In Krishna e Radha viene invece esaltata la possibile convivenza degli opposti: in questo caso del principio maschile, rappresentato dalla divinità Krishna, e del principio femminile, impersonato da Radha, la consorte preferita. Scelsi ha forse pensato a questo titolo perché non aveva intenzione di integrare i due strumenti, come nel caso di Ko-Lho, ma di svolgere un dialogo a distanza tra voci distinte e parallele, che si muovono con caratteristiche proprie ben differenziate tra loro. Il brano nasce da un’improvvisazione che Scelsi e la flautista Carin Levine fecero in casa del compositore nel 1986 e che Scelsi, come era solito fare, registrò. Ricordiamo che le sue improvvisazioni erano spesso precedute da una preparazione basata sulla meditazione. Nel Sogno 101 Scelsi racconta anche di un tentativo di unire la meditazione ad un’esperienza di improvvisazione in duo: più che creare un dialogo interattivo tra gli strumentisti in gioco, egli voleva che attraverso l'improvvisazione ciascuno entrasse in contatto con la propria parte spirituale e con la musica che poteva essergli rivelata dall’alto.
6. Il tipo di registrazione e la sua incisione sono dettati anch'essi da una scelta intorno all'imprescindibile concetto “scelsiano” del suono?
Una registrazione dedicata a Scelsi non poteva prescindere da una riflessione anche sul tipo di presa di suono da effettuare.
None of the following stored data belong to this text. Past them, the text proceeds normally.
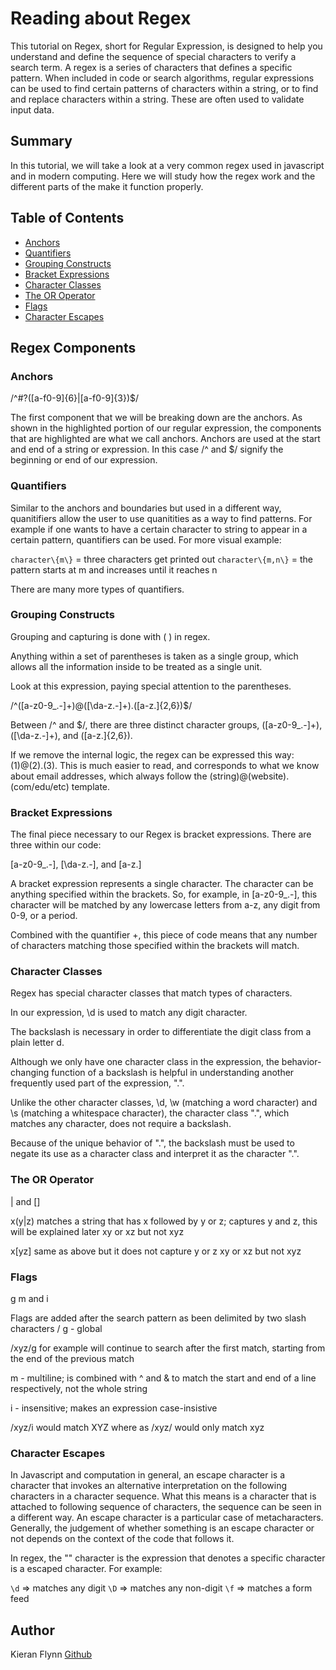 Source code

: # Reading about Regex

This tutorial on Regex, short for Regular Expression, is designed to help you understand and define the sequence of special characters to verify a search term. A regex is a series of characters that defines a specific pattern. When included in code or search algorithms, regular expressions can be used to find certain patterns of characters within a string, or to find and replace characters within a string. These are often used to validate input data.

## Summary

In this tutorial, we will take a look at a very common regex used in javascript and in modern computing. Here we will study how the regex work and the different parts of the make it function properly.

## Table of Contents

- [Anchors](#anchors)
- [Quantifiers](#quantifiers)
- [Grouping Constructs](#grouping-constructs)
- [Bracket Expressions](#bracket-expressions)
- [Character Classes](#character-classes)
- [The OR Operator](#the-or-operator)
- [Flags](#flags)
- [Character Escapes](#character-escapes)

## Regex Components

### Anchors

/^#?([a-f0-9]{6}|[a-f0-9]{3})$/

The first component that we will be breaking down are the anchors. As shown in the highlighted portion of our regular expression, the components that are highlighted are what we call anchors. Anchors are used at the start and end of a string or expression. In this case /^ and $/ signify the beginning or end of our expression.

### Quantifiers

Similar to the anchors and boundaries but used in a different way, quanitifiers allow the user to use quanitities as a way to find patterns. For example if one wants to have a certain character to string to appear in a certain pattern, quantifiers can be used. For more visual example:

`character\{m\}` = three characters get printed out
`character\{m,n\}` = the pattern starts at m and increases until it reaches n

There are many more types of quantifiers.

### Grouping Constructs

Grouping and capturing is done with ( ) in regex.

Anything within a set of parentheses is taken as a single group, which allows all the information inside to be treated as a single unit.

Look at this expression, paying special attention to the parentheses.

/^([a-z0-9_.-]+)@([\da-z.-]+).([a-z.]{2,6})$/

Between /^ and $/, there are three distinct character groups, ([a-z0-9_.-]+), ([\da-z.-]+), and ([a-z.]{2,6}).

If we remove the internal logic, the regex can be expressed this way: (1)@(2).(3). This is much easier to read, and corresponds to what we know about email addresses, which always follow the (string)@(website).(com/edu/etc) template.

### Bracket Expressions

The final piece necessary to our Regex is bracket expressions. There are three within our code:

[a-z0-9_.-], [\da-z.-], and [a-z.]

A bracket expression represents a single character. The character can be anything specified within the brackets. So, for example, in [a-z0-9_.-], this character will be matched by any lowercase letters from a-z, any digit from 0-9, or a period.

Combined with the quantifier +, this piece of code means that any number of characters matching those specified within the brackets will match.

### Character Classes

Regex has special character classes that match types of characters.

In our expression, \d is used to match any digit character.

The backslash is necessary in order to differentiate the digit class from a plain letter d.

Although we only have one character class in the expression, the behavior-changing function of a backslash is helpful in understanding another frequently used part of the expression, ".".

Unlike the other character classes, \d, \w (matching a word character) and \s (matching a whitespace character), the character class ".", which matches any character, does not require a backslash.

Because of the unique behavior of ".", the backslash must be used to negate its use as a character class and interpret it as the character ".".

### The OR Operator

| and []

x(y|z) matches a string that has x followed by y or z; captures y and z, this will be explained later xy or xz but not xyz

x[yz] same as above but it does not capture y or z xy or xz but not xyz

### Flags

g m and i

Flags are added after the search pattern as been delimited by two slash characters / g - global

/xyz/g for example will continue to search after the first match, starting from the end of the previous match

m - multiline; is combined with ^ and & to match the start and end of a line respectively, not the whole string

i - insensitive; makes an expression case-insistive

/xyz/i would match XYZ where as /xyz/ would only match xyz

### Character Escapes

In Javascript and computation in general, an escape character is a character that invokes an alternative interpretation on the following characters in a character sequence. What  this means is a character that is attached to following sequence of characters, the sequence can be seen in a different way. An escape character is a particular case of metacharacters. Generally, the judgement of whether something is an escape character or not depends on the context of the code that follows it.

In regex, the "\" character is the expression that denotes a specific character is a escaped character. For example:

`\d` => matches any digit
`\D` => matches any non-digit
`\f` => matches a form feed


## Author

Kieran Flynn
[Github](https://github.com/kieranmichaelflynn)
Discutendo con i musicisti che hanno partecipato alla realizzazione e con il tecnico del suono Luca Ricci, abbiamo scelto di non registrare in studio ma di cercare un’ambientazione sonora più evocativa, in una sala della suggestiva Villa Fidelia a Spello. Il nostro intento è stato quello di dare una profondità naturale ai suoni degli strumenti a fiato, cercando quell’avvolgenza che Scelsi vedeva come una caratteristica fondamentale del suono e che volevamo percepire noi stessi mentre registravamo: “Ribattendo a lungo una nota essa diventa grande, così grande che si sente sempre più armonia ed essa vi si ingrandisce all’interno, il suono vi avvolge. Vi assicuro che è tutta un’altra cosa: il suono contiene un intero universo, con armonici che non si sentono mai. Il suono riempie il luogo in cui vi trovate, vi accerchia, potete nuotarvi dentro”.